National City Bank v. Gumm, Unpublished Decision (3-19-2004)

2004 Ohio 1263 | Ohio Ct. App. | 2004

OPINION.
{¶ 1} This case stems from a foreclosure action brought by National City Bank against Rhonda L. Gumm and Timothy M. McCord ("the buyers"), following the buyers' default on a promissory note secured by a mortgage. The foreclosure complaint also named the property sellers, Michael L. Hines and Charles P. Hines, as defendants. The sellers filed an answer and a cross-claim against the buyers for defaulting on a separate promissory note secured by another mortgage on the same property. A dispute then arose between the bank and the sellers over the priority of the mortgages.

{¶ 2} Following a hearing, a magistrate of the common pleas court held that the sellers' mortgage interest would be given priority over that of the bank. But the trial court rejected the decision of the magistrate and held that the sellers' mortgage interest was subordinate to that of the bank. The sellers now appeal.

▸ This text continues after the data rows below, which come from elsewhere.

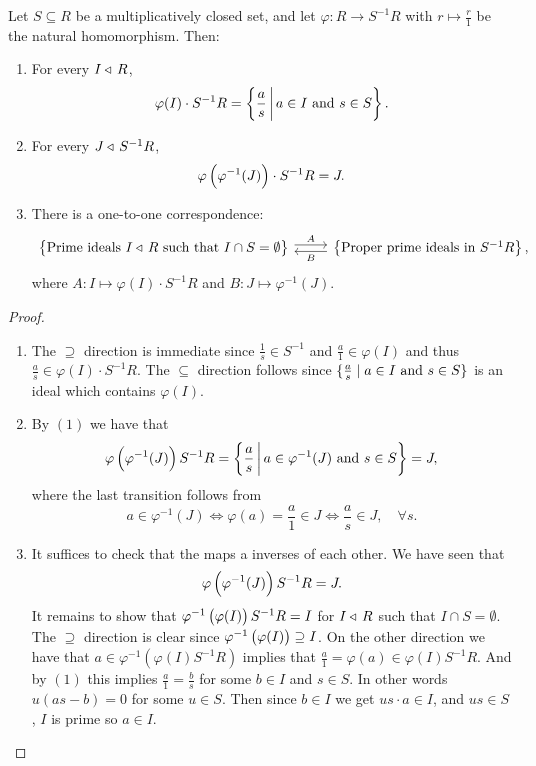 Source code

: \documentclass[11pt,a4paper]{article}
\begin{document}
\begin{proposition}
  Let $S \subseteq R$ be a multiplicatively closed set,
  and let $\varphi \colon R \to S^{-1}R$ with $r \mapsto \frac{r}{1}$
  be the natural homomorphism.
  Then:
  \begin{enumerate}
    \item[(1)] For every $I \idealin R$,
      \[
        \varphi(I) \cdot S^{-1}R =
        \set{\frac{a}{s} \bmid a \in I \stand s \in S}.
      \]
    \item[(2)] For every $J \idealin S^{-1}R$,
      \[
        \varphi\del{\varphi^{-1}(J)} \cdot S^{-1}R = J.
      \]
    \item[(3)] There is a one-to-one correspondence:
        \[
        \begin{tikzcd}
          \set{
          \text{Prime ideals $I \idealin R$ such that $I \cap S = \emptyset$}}
          \arrow[r, shift left, "A"] &
          \set{\text{Proper prime ideals in $S^{-1}R$}}
          \arrow[l, shift left, "B"],
        \end{tikzcd}
        \]
      where $A \colon I \mapsto \varphi(I) \cdot S^{-1}R$
      and $B \colon J \mapsto \varphi^{-1}(J)$.
  \end{enumerate}
\end{proposition}
\begin{proof} \phantom{}
  \begin{enumerate}
    \item[(1)] The $\supseteq$ direction is
      immediate since $\frac{1}{s} \in S^{-1}$ and $\frac{a}{1} \in \varphi(I)$
      and thus $\frac{a}{s} \in \varphi(I) \cdot S^{-1}R$.
      The $\subseteq$ direction follows since
      $\{\frac{a}{s} \mid a \in I \stand s \in S\}$ is an ideal
      which contains $\varphi(I)$.
    \item[(2)] By $(1)$ we have that
      \[
        \varphi\del{\varphi^{-1}(J)}S^{-1}R =
        \set{\frac{a}{s} \bmid a \in \varphi^{-1}(J) \stand s \in S} =
        J,
      \]
      where the last transition follows from
      \[
        a \in \varphi^{-1}(J) \iff
        \varphi(a) = \frac{a}{1} \in J \iff
        \frac{a}{s} \in J, \quad \forall s.
      \]
    \item[(3)] It suffices to check that the maps a inverses
      of each other.
      We have seen that
      \[
        \varphi\del{\varphi^{-1}(J)}S^{-1}R = J.
      \]
      It remains to show that $\varphi^{-1}\del{\varphi(I)}S^{-1}R = I$
      for $I \idealin R$ such that $I \cap S = \emptyset$.
      The $\supseteq$ direction is clear since
      $\varphi^{-1}\del{\varphi(I)} \supseteq I$.
      On the other direction we have that
      $a \in \varphi^{-1}(\varphi(I) S^{-1}R)$ implies that
      $\frac{a}{1} = \varphi(a) \in \varphi(I) S^{-1}R$.
      And by $(1)$ this implies $\frac{a}{1} = \frac{b}{s}$
      for some $b \in I$ and $s \in S$.
      In other words $u(as - b) = 0$ for some $u \in S$.
      Then since $b \in I$ we get $us \cdot a \in I$,
      and $us \in S$, $I$ is prime so $a \in I$.
  \end{enumerate}
\end{proof}
\end{document}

{¶ 3} The record demonstrates that in May 2000 the buyers and sellers executed a contract to purchase the property in question for $85,000. An addendum to the contract read, in part, "Buyers [and] sellers agree to reduce the purchase price to $73,000. The real estate commission shall be reduced accordingly and the buyers shall pay to the sellers the sum of $30.00 which represents the difference in transfer tax. The sellers shall pay to the buyers the sum of $12,000 which represents the difference between $85,000 and $73,000. Further, sellers agree to loan buyers the sum of $36,500 immediately following closing and the buyers shall sign a note and mortgage for said amount, amortized over 30 years [at eight percent] interest."

{¶ 4} On June 6, 2000, the buyers, the sellers, and a closing agent attended the closing. At the closing, the buyers executed a promissory note in favor of National City in the amount of $68,000 and executed a mortgage in favor of National City to secure the loan. The sellers signed deeds conveying the property to the buyers. The following day,1 the buyers executed a promissory note in favor of the sellers in the amount of $36,500 and a mortgage in favor of the sellers to secure the note.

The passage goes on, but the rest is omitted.